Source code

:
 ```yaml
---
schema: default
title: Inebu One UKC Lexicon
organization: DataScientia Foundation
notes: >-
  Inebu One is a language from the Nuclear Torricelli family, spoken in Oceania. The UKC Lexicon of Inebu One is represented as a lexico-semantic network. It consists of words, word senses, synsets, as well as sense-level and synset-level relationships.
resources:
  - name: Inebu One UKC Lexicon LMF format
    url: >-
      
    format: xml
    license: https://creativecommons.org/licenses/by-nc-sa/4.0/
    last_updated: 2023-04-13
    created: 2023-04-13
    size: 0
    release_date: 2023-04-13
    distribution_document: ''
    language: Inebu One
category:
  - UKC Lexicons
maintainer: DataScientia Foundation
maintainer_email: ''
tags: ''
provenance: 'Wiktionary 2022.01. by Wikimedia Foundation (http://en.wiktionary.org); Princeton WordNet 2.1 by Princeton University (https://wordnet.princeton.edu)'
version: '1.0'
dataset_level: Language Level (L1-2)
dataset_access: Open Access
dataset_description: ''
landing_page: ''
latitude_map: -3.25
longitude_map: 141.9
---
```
══════
# [Exercise details]
Those lines of the records that contain the string "Inebu" should be identified and copied.

# [Answer section]
title: Inebu One UKC Lexicon
  Inebu One is a language from the Nuclear Torricelli family, spoken in Oceania. The UKC Lexicon of Inebu One is represented as a lexico-semantic network. It consists of words, word senses, synsets, as well as sense-level and synset-level relationships.
  - name: Inebu One UKC Lexicon LMF format
    language: Inebu One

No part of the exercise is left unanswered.